As can be seen, in normal operation the AC battery system is in parallel with the house's power and the power grid. When "charging" from the solar, it simply monitors the output power of the PV system and the power to/from the grid and adjusts its charge rate to match. Likewise, in the "Self-Powered" mode (described below) when there is a grid connection it will charge/discharge at a rate that precisely matches the house's usage, effectively zeroing-out the power going to/from the grid or export power to the grid once the battery has been charged in the same way as a typical "net meter" installation.
If the mains power fails the "Grid Isolation Relay" opens, disconnecting the house from the grid, allowing power to the backed-up loads to be maintained without back-feeding the utility. The process of detecting a power failure, disconnection from the grid and full restoration of the power seems to take between 200 and 750 milliseconds but the return to a grid connection after the power has returned and stabilized for a few minutes is nearly instantaneous.
Does the Tesla Powerwall 2 cause radio frequency interference:
Yes and no.
The "no" part:
On the HF bands I have determined that in my particular case (and prior to mitigation techniques described later) the interference potential on the HF bands to be minimal or negligible. When the unit is operating (either charging or discharging) and I am using my normal HF antenna system I cannot detect any interference from it on the HF amateur radio bands of 80 through 10 meters (e.g. 3.5-30 MHz). Additionally, I cannot detect any interference from the Powerwall 2 system on any VHF or UHF band, either.

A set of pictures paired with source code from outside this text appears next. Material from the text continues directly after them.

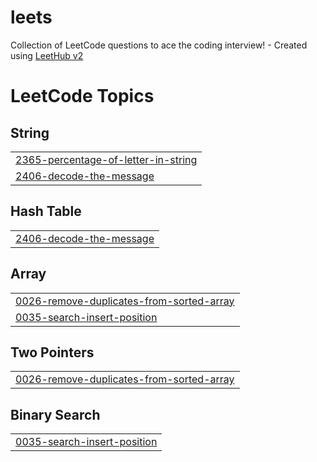 # leets
Collection of LeetCode questions to ace the coding interview! - Created using [LeetHub v2](https://github.com/arunbhardwaj/LeetHub-2.0)

<!---LeetCode Topics Start-->
# LeetCode Topics
## String
|  |
| ------- |
| [2365-percentage-of-letter-in-string](https://github.com/baguscodes/leets/tree/master/2365-percentage-of-letter-in-string) |
| [2406-decode-the-message](https://github.com/baguscodes/leets/tree/master/2406-decode-the-message) |
## Hash Table
|  |
| ------- |
| [2406-decode-the-message](https://github.com/baguscodes/leets/tree/master/2406-decode-the-message) |
## Array
|  |
| ------- |
| [0026-remove-duplicates-from-sorted-array](https://github.com/baguscodes/leets/tree/master/0026-remove-duplicates-from-sorted-array) |
| [0035-search-insert-position](https://github.com/baguscodes/leets/tree/master/0035-search-insert-position) |
## Two Pointers
|  |
| ------- |
| [0026-remove-duplicates-from-sorted-array](https://github.com/baguscodes/leets/tree/master/0026-remove-duplicates-from-sorted-array) |
## Binary Search
|  |
| ------- |
| [0035-search-insert-position](https://github.com/baguscodes/leets/tree/master/0035-search-insert-position) |
<!---LeetCode Topics End-->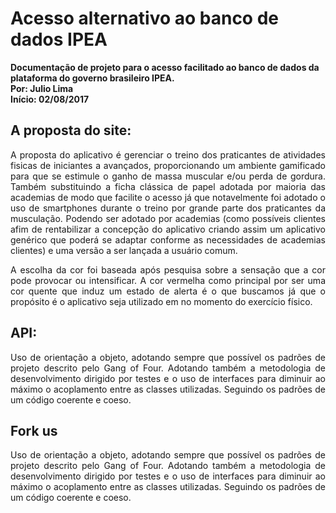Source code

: # Acesso alternativo ao banco de dados IPEA
 <b>Documentação de projeto para o acesso facilitado ao banco de dados da plataforma do governo brasileiro IPEA.<br>
 Por: Julio Lima<br>
 Início: 02/08/2017</b>
 
 <h2>A proposta do site:</h2>
 
 <p align="justify" >A proposta do aplicativo é gerenciar o treino dos praticantes de atividades fisicas de iniciantes a avançados, proporcionando um ambiente gamificado para que se estimule o ganho de massa muscular e/ou perda de gordura. Também substituindo a ficha clássica de papel adotada por maioria das academias de modo que facilite o acesso já que notavelmente foi adotado o uso de smartphones durante o treino por grande parte dos praticantes da musculação. Podendo ser adotado por academias (como possíveis clientes afim de rentabilizar a concepção do aplicativo criando assim um aplicativo genérico que poderá se adaptar conforme as necessidades de academias clientes) e uma versão a ser lançada a usuário comum.</p>
  
 <p align="justify" >A escolha da cor foi baseada após pesquisa sobre a sensação que a cor pode provocar ou intensificar. A cor vermelha como principal por ser uma cor quente que induz um estado de alerta é o que buscamos já que o propósito é o aplicativo seja utilizado em no momento do exercício físico.
 
 <h2>API:</h2>
 
 <p align="justify" >Uso de orientação a objeto, adotando sempre que possível os padrões de projeto descrito pelo Gang of Four. Adotando também a metodologia de desenvolvimento dirigido por testes e o uso de interfaces para diminuir ao máximo o acoplamento  entre as classes utilizadas. Seguindo os padrões de um código coerente e coeso.
 
 <h2>Fork us</h2>
 
 <p align="justify" >Uso de orientação a objeto, adotando sempre que possível os padrões de projeto descrito pelo Gang of Four. Adotando também a metodologia de desenvolvimento dirigido por testes e o uso de interfaces para diminuir ao máximo o acoplamento  entre as classes utilizadas. Seguindo os padrões de um código coerente e coeso.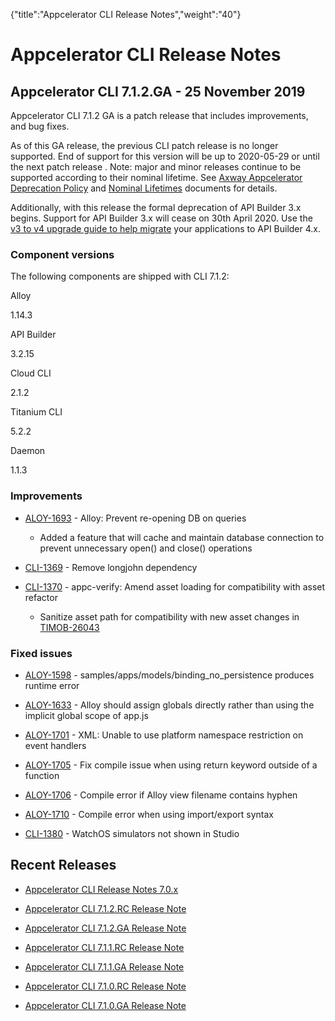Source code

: {"title":"Appcelerator CLI Release Notes","weight":"40"} 

# Appcelerator CLI Release Notes

## Appcelerator CLI 7.1.2.GA - 25 November 2019

Appcelerator CLI 7.1.2 GA is a patch release that includes improvements, and bug fixes.

As of this GA release, the previous CLI patch release is no longer supported. End of support for this version will be up to 2020-05-29 or until the next patch release . Note: major and minor releases continue to be supported according to their nominal lifetime. See [Axway Appcelerator Deprecation Policy](/docs/appc/AMPLIFY_Appcelerator_Services_Overview/Axway_Appcelerator_Deprecation_Policy/) and [Nominal Lifetimes](/docs/appc/AMPLIFY_Appcelerator_Services_Overview/Axway_Appcelerator_Product_Lifecycle/#NominalLifetimes) documents for details.

Additionally, with this release the formal deprecation of API Builder 3.x begins. Support for API Builder 3.x will cease on 30th April 2020. Use the [v3 to v4 upgrade guide to help migrate](https://docs.axway.com/bundle/API_Builder_4x_allOS_en/page/api_builder_v3_to_v4_upgrade_guide.html) your applications to API Builder 4.x.

### Component versions

The following components are shipped with CLI 7.1.2:

Alloy

1.14.3

API Builder

3.2.15

Cloud CLI

2.1.2

Titanium CLI

5.2.2

Daemon

1.1.3

### Improvements

*   [ALOY-1693](https://jira.appcelerator.org/browse/ALOY-1693) \- Alloy: Prevent re-opening DB on queries
    
    *   Added a feature that will cache and maintain database connection to prevent unnecessary open() and close() operations
        
*   [CLI-1369](https://jira.appcelerator.org/browse/CLI-1369) - Remove longjohn dependency
    
*   [CLI-1370](https://jira.appcelerator.org/browse/CLI-1370) \- appc-verify: Amend asset loading for compatibility with asset refactor
    
    *   Sanitize asset path for compatibility with new asset changes in [TIMOB-26043](https://jira.appcelerator.org/browse/TIMOB-26043)
        

### Fixed issues

*   [ALOY-1598](https://jira.appcelerator.org/browse/ALOY-1598) \- samples/apps/models/binding\_no\_persistence produces runtime error
    
*   [ALOY-1633](https://jira.appcelerator.org/browse/ALOY-1633) \- Alloy should assign globals directly rather than using the implicit global scope of app.js
    
*   [ALOY-1701](https://jira.appcelerator.org/browse/ALOY-1701) \- XML: Unable to use platform namespace restriction on event handlers  
    
*   [ALOY-1705](https://jira.appcelerator.org/browse/ALOY-1705) \- Fix compile issue when using return keyword outside of a function  
    
*   [ALOY-1706](https://jira.appcelerator.org/browse/ALOY-1706) \- Compile error if Alloy view filename contains hyphen
    
*   [ALOY-1710](https://jira.appcelerator.org/browse/ALOY-1710) - Compile error when using import/export syntax  
    
*   [CLI-1380](https://jira.appcelerator.org/browse/CLI-1380) - WatchOS simulators not shown in Studio
    

## Recent Releases

*   [Appcelerator CLI Release Notes 7.0.x](/docs/appc/Appcelerator_CLI/Appcelerator_CLI_Release_Notes/Appcelerator_CLI_Release_Notes_7.x/Appcelerator_CLI_Release_Notes_7.0.x/)
    
*   [Appcelerator CLI 7.1.2.RC Release Note](/docs/appc/Appcelerator_CLI/Appcelerator_CLI_Release_Notes/Appcelerator_CLI_Release_Notes_7.x/Appcelerator_CLI_7.1.2.RC_Release_Note/)
    
*   [Appcelerator CLI 7.1.2.GA Release Note](https://wiki.appcelerator.org/display/guides2/Appcelerator+CLI+7.1.2.GA+Release+Note)
    
*   [Appcelerator CLI 7.1.1.RC Release Note](/docs/appc/Appcelerator_CLI/Appcelerator_CLI_Release_Notes/Appcelerator_CLI_Release_Notes_7.x/Appcelerator_CLI_7.1.1.RC_Release_Note/)
    
*   [Appcelerator CLI 7.1.1.GA Release Note](/docs/appc/Appcelerator_CLI/Appcelerator_CLI_Release_Notes/Appcelerator_CLI_Release_Notes_7.x/Appcelerator_CLI_7.1.1.GA_Release_Note/)
    
*   [Appcelerator CLI 7.1.0.RC Release Note](/docs/appc/Appcelerator_CLI/Appcelerator_CLI_Release_Notes/Appcelerator_CLI_Release_Notes_7.x/Appcelerator_CLI_7.1.0.RC_Release_Note/)
    
*   [Appcelerator CLI 7.1.0.GA Release Note](/docs/appc/Appcelerator_CLI/Appcelerator_CLI_Release_Notes/Appcelerator_CLI_Release_Notes_7.x/Appcelerator_CLI_7.1.0.GA_Release_Note/)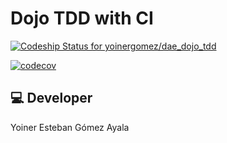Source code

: # Dojo TDD with CI
[ ![Codeship Status for yoinergomez/dae_dojo_tdd](https://app.codeship.com/projects/e45f6280-932b-0135-bff1-0a2c5d0300aa/status?branch=master)](https://app.codeship.com/projects/250771)

[![codecov](https://codecov.io/gh/yoinergomez/dae_dojo_tdd/branch/master/graph/badge.svg)](https://codecov.io/gh/yoinergomez/dae_dojo_tdd)

## :computer: Developer
Yoiner Esteban Gómez Ayala
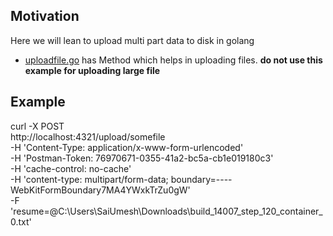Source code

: ## Motivation

Here we will lean to upload multi part data to disk in golang


* [uploadfile.go](https://github.com/saiumesh535/chi-http/blob/master/utils/uploadfiles.go) has Method which helps in uploading files. **do not use this example for uploading large file**

## Example
curl -X POST \
  http://localhost:4321/upload/somefile \
  -H 'Content-Type: application/x-www-form-urlencoded' \
  -H 'Postman-Token: 76970671-0355-41a2-bc5a-cb1e019180c3' \
  -H 'cache-control: no-cache' \
  -H 'content-type: multipart/form-data; boundary=----WebKitFormBoundary7MA4YWxkTrZu0gW' \
  -F 'resume=@C:\Users\SaiUmesh\Downloads\build_14007_step_120_container_0.txt'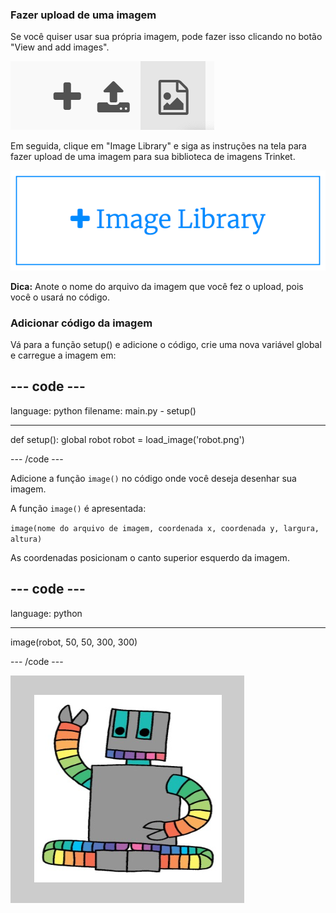 ### Fazer upload de uma imagem

Se você quiser usar sua própria imagem, pode fazer isso clicando no botão "View and add images".

![Um símbolo de adição, um símbolo de upload e um símbolo de imagem. O símbolo de imagem está realçado.](images/trinket_image.png)

Em seguida, clique em "Image Library" e siga as instruções na tela para fazer upload de uma imagem para sua biblioteca de imagens Trinket.

![Um botão com um sinal de adição e as palavras "Image Library" nele.](images/trinket_image_library.png)

**Dica:** Anote o nome do arquivo da imagem que você fez o upload, pois você o usará no código.

### Adicionar código da imagem

Vá para a função setup() e adicione o código, crie uma nova variável global e carregue a imagem em:

--- code ---
---
language: python filename: main.py - setup()

---

def setup(): global robot robot = load_image('robot.png')

--- /code ---

Adicione a função `image()` no código onde você deseja desenhar sua imagem.

A função `image()` é apresentada:

`image(nome do arquivo de imagem, coordenada x, coordenada y, largura, altura)`

As coordenadas posicionam o canto superior esquerdo da imagem.

--- code ---
---
language: python

---

  image(robot, 50, 50, 300, 300)

--- /code ---

![A área de código e a área de saída mostrando a imagem do robô.](images/inserted-robot.png)
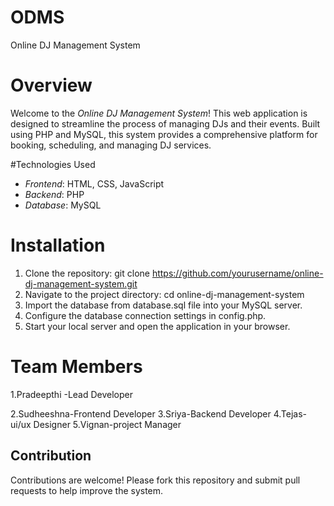 # ODMS
Online DJ Management System
# Overview

Welcome to the *Online DJ Management System*! This web application is designed to streamline the process of managing DJs and their events. Built using PHP and MySQL, this system provides a comprehensive platform for booking, scheduling, and managing DJ services.

#Technologies Used

- *Frontend*: HTML, CSS, JavaScript
- *Backend*: PHP
- *Database*: MySQL

# Installation

1. Clone the repository: git clone https://github.com/yourusername/online-dj-management-system.git
2. Navigate to the project directory: cd online-dj-management-system
3. Import the database from database.sql file into your MySQL server.
4. Configure the database connection settings in config.php.
5. Start your local server and open the application in your browser.
# Team Members
1.Pradeepthi -Lead Developer 

2.Sudheeshna-Frontend Developer
3.Sriya-Backend Developer
4.Tejas-ui/ux Designer
5.Vignan-project Manager
## Contribution

Contributions are welcome! Please fork this repository and submit pull requests to help improve the system.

If I walk up to the Powerwall 2 system with a portable shortwave radio while it is operating I can hear a bit of noise when I am within a foot or so (less than a meter) that is likely due to influence from short-range magnetic fields, but this noise energy doesn't seem to be being coupled to the connecting wires outside the unit.
The "Yes" parts:
Prior to noise mitigation techniques on the highest MF band, 160 meters (1.8-2.0 MHz), the story is a bit different: When the unit is operating, I can just detect a bit of noise from the unit in the far background, just below the local noise floor - but whether or not I can hear this at all depends on which antenna I'm using for receive. For example, on an active E-field whip I can just hear this noise, but it is not at all audible when using a wire antenna.
On lower frequencies:
Going down lower in frequency - into and below the AM Broadcast band (e.g. below 1.7 MHz) - the RF noise being produced by the Powerwall 2 (again, when it is charging or discharging) gradually increases, being fairly obvious by the time one gets to the bottom of the AM broadcast band (e.g. 530 kHz). Below the AM broadcast band are two more bands - relatively recent additions to amateur radio in the U.S. - and both of these are bands on which I operate: The 630 meter band (472-479 kHz) and the 2200 meter band (135.7-137.8 kHz).
At these frequencies the interference from the Powerwall 2 (when it is operating) ranges from "significant" at 630 meters to "considerable" at 2200 meters - but this is not surprising. It would appear that the main power converter(s) inside the Powerwall(s) operate at 32 kHz - and the 2200 meter band is at only about 4 times this frequency. Because the 2200 meter band's frequencies are comparatively close to the operating frequency of the inverter and its 4th harmonic at 128 kHz - and because RF interference filtering works better as frequency is increased while the harmonics of these converters (and their significant mains-frequency modulated sidebands!) also decrease in amplitude - the amount of energy at 2200 and 630 meters will naturally be higher than it would be on the HF bands.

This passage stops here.